MetroMix Review

Chilango’s Mexican Food

John Graham

Metromix Orlando
August 11, 2009

You’re broke? Five-dollar feasting is just a click away

Today’s tacos come with a side order of vocabulary. Chilango’s Mexican Food, near the Longwood-Winter Springs border, isn’t someone’s name. “Chilango” is actually slang for a person from Mexico City. If you didn’t already know that, use the word carefully. Inside the restaurant, you’re good, but if you’ve just met, “chilango” might be one of those “I can say it, but you can’t” words.

Owned by Laila and Guillermo Silva, Chilango’s is a compact little eatery with mustard yellow walls and a clay figure on each table hugging the hot sauce. Order at the counter, sit down and someone will bring out tortilla chips. You can pick from several red and green salsas, free at the salsa bar. The one marked the hottest is spicy, but not as dangerous as the label warns.

Tacos at Chilango’s are made from a choice of eight different meats – tinga de pollo (chicken in tomato sauce), picadillo (ground beef and potatoes), asada (steak), chorizo (sausage), and yes, three kinds of pork. That holy trinity would be al pastor (roasted and spiced), carnitas (simmered and shredded) and cochinita pibil (marinated with orange juice, garlic and oregano.).

Pibil is the dish that drove Johnny Depp’s character to kill in “Once Upon a Time in Mexico.” I don’t approve, but I understand. Carnitas may be a purer pork flavor, but pibil is moist and spicy and borderline addictive. “That’s only seven meats,” you say. Yes – I saved lengua (beef tongue) for last. Just try it once and you’ll get past those images of cud and cow slobber.    

Asada has great flavor, but cut matchstick-thin, it’s a little dry. Stewed until tender, lengua tastes like a great pot roast. Don’t look inside your taco. Just eat it.

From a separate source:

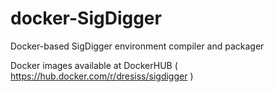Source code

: # docker-SigDigger
Docker-based SigDigger environment compiler and packager

Docker images available at DockerHUB ( https://hub.docker.com/r/dresiss/sigdigger )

Single tacos served Mexican style (soft corn tortillas topped with just onions and cilantro) are $1.50 each. American style (soft or hard corn tortillas with yellow cheese, lettuce, tomato and sour cream) are $1.75. Lengua adds an extra fifty cents per. You can also buy three-taco combo platters, but the rice and beans are very skippable. Save a buck or more and just get the three tacos.

Forget that pita taco that Taco Bell calls a “gordita.” A real gordita ($3) is a deep-fried disc of masa (corn meal dough), slit open like a coin purse and stuffed with onion, cilantro, lettuce, white cheese and meat. I recommend chorizo because the dense dried sausage has enough flavor to power through all those other ingredients. Tostadas ($2.50 each) are amazing filling for the price – a crisp corn tortilla with beans, lettuce, tomato, white cheese, sour cream and meat or more beans.

Another good value if you’ve only got $3.50 is the frijoles charros, a rich, thick, slightly smoky bean and bacon soup that could easily pass for homemade. The $5 veggie burrito is as long as my hand and a little wider. It’s filled with beans, lettuce, tomato, cheese, onion and sour cream, but I’m one of those guys who just don’t care for rice in my burrito. I know I’m in the minority, but to me, it’s like eating a bread sandwich.

I’ve always thought of tres leches cake $3 as Cuban or Puerto Rican, but Chilango’s has it too. The cake here is a little denser than other versions I’ve had, almost like pound cake, but it still soaks up the evaporated milk, condensed milk, and cream.

Dish: I got a couple tamales ($2 each) to go, and was asked if I’d be eating them right away. Since I was saving them for dinner, the kitchen didn’t heat them. So they wouldn’t dry out, Laila put them in a Ziploc bag and gave me directions on steaming in the microwave. They came out perfect, the pork in a spicier sauce than the chicken.

Damage: Lots of choices here that fit a tight budget, but the biggest winner may be three filling tacos for $4.50 – or $5 if you make one of them lengua – and you should.

Decision: When your job is to find Cheap Eats, sometimes you settle. “Sure,” you think. “It’s a little stale (or bland or greasy), but such a bargain!” Chilango’s isn’t like that. The food is cheap, but it’s also fresh and full of flavor. I’d tell you to eat there even if it cost more. The great thing is that it doesn’t.

  • What People Are Saying…


    OMG, OMG, OMG,
    The food is fresh, the flavors are intense, and the prices are unbelievably low. This place is a real find.